Les caractéristiques de la consultation

Mais quelles doivent être, selon les normes internationales, les caractéristiques de la consultation des peuples autochtones ? Selon la convention 169 de l'OIT et la DNUDPA, il y a huit attributs des processus de consultation : 1) le processus doit être préalable à l'adoption de mesures législatives ou administratives, à la formulation et à l'approbation du plan, programme ou projet de développement et à l'entreprise ou à l'autorisation des projets d'exploitation de ressources naturelles ; 2) le processus doit être libre, sans interférence ou pression de toute nature ; 3) le processus doit être informé, c'est-à-dire que l'État doit fournir opportunément aux peuples autochtones toute information à propos de la mesure, plan, programme ou projet ; 4) le processus doit être culturellement adéquat et accessible, au travers des institutions représentatives des peuples autochtones ; 5) le processus doit être mené de bonne foi et dans le but d'obtenir le consentement des communautés autochtones, 6) le processus doit compter avec un cadre normatif adéquat ; 7) le processus doit se soumettre au devoir d'adaptation aux circonstances et 8) l'État doit adopter des décisions objectives et proportionnées, en coopérant avec les sujets collectifs de la consultation189.

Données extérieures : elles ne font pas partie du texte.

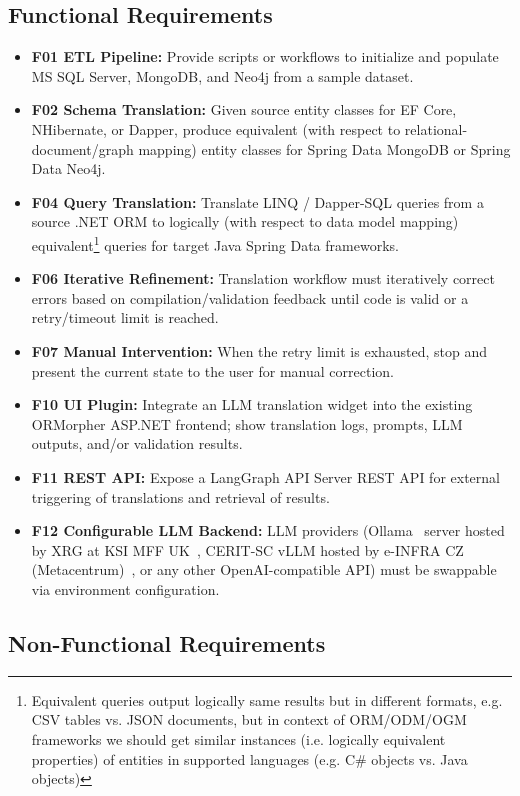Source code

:\documentclass{article}
\begin{document}
\subsection{Functional Requirements}

\begin{itemize}
  \item \textbf{F01 ETL Pipeline:} Provide scripts or workflows to initialize and populate MS SQL Server, MongoDB, and Neo4j from a sample dataset.
  \item \textbf{F02 Schema Translation:} Given source entity classes for EF Core, NHibernate, or Dapper, produce equivalent (with respect to relational-document/graph mapping) entity classes for Spring Data MongoDB or Spring Data Neo4j.
  \item \textbf{F04 Query Translation:} Translate LINQ / Dapper-SQL queries from a source .NET ORM to logically (with respect to data model mapping) equivalent\footnote{Equivalent queries output logically same results but in different formats, e.g. CSV tables vs. JSON documents, but in context of ORM/ODM/OGM frameworks we should get similar instances (i.e. logically equivalent properties) of entities in supported languages (e.g. C\# objects vs. Java objects)} queries for target Java Spring Data frameworks.
  \item \textbf{F06 Iterative Refinement:} Translation workflow must iteratively correct errors based on compilation/validation feedback until code is valid or a retry/timeout limit is reached.
  \item \textbf{F07 Manual Intervention:} When the retry limit is exhausted, stop and present the current state to the user for manual correction.
  \item \textbf{F10 UI Plugin:} Integrate an LLM translation widget into the existing ORMorpher ASP.NET frontend; show translation logs, prompts, LLM outputs, and/or validation results.
  \item \textbf{F11 REST API:} Expose a LangGraph API Server REST API for external triggering of translations and retrieval of results.
  \item \textbf{F12 Configurable LLM Backend:} LLM providers (Ollama~\cite{ollama} server hosted by XRG at KSI MFF UK~\cite{xrg-mff}, CERIT-SC vLLM hosted by e-INFRA CZ (Metacentrum)~\cite{einfra}, or any other OpenAI-compatible API) must be swappable via environment configuration.
\end{itemize}

\subsection{Non-Functional Requirements}
\end{document}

Nous avons déjà vu ci-dessus ce que disent les constitutions de la Bolivie et de l'Équateur sur le sujet ainsi que ce qu'elles couvrent et ce qu'elles ne couvrent pas à propos de ces caractéristiques, et nous allons maintenant vérifier ce que dit la jurisprudence constitutionnelle sur le sujet. En Bolivie, le Tribunal constitutionnel de transition a rendu, le 25 octobre 2010, l'arrêt 2003/2010-R qui affirme :

III. 5. [...] Cette consultation doit être effectuée de bonne foi et d'une manière appropriée aux circonstances dans les cas suivants : a. Avant d'adopter ou d'appliquer des lois ou des mesures qui peuvent affecter directement les peuples autochtones (art. 6.1. de la Convention 169, 19 de la Déclaration des Nations Unies sur les droits des peuples

189 BÖHRT IRAHOLA Carlos, « El derecho a la consulta de los pueblos indígenas, el Tribunal Constitucional y el TIPNIS », Revista jurídica derecho, vol. 2, n. 3, 2015, p. 62.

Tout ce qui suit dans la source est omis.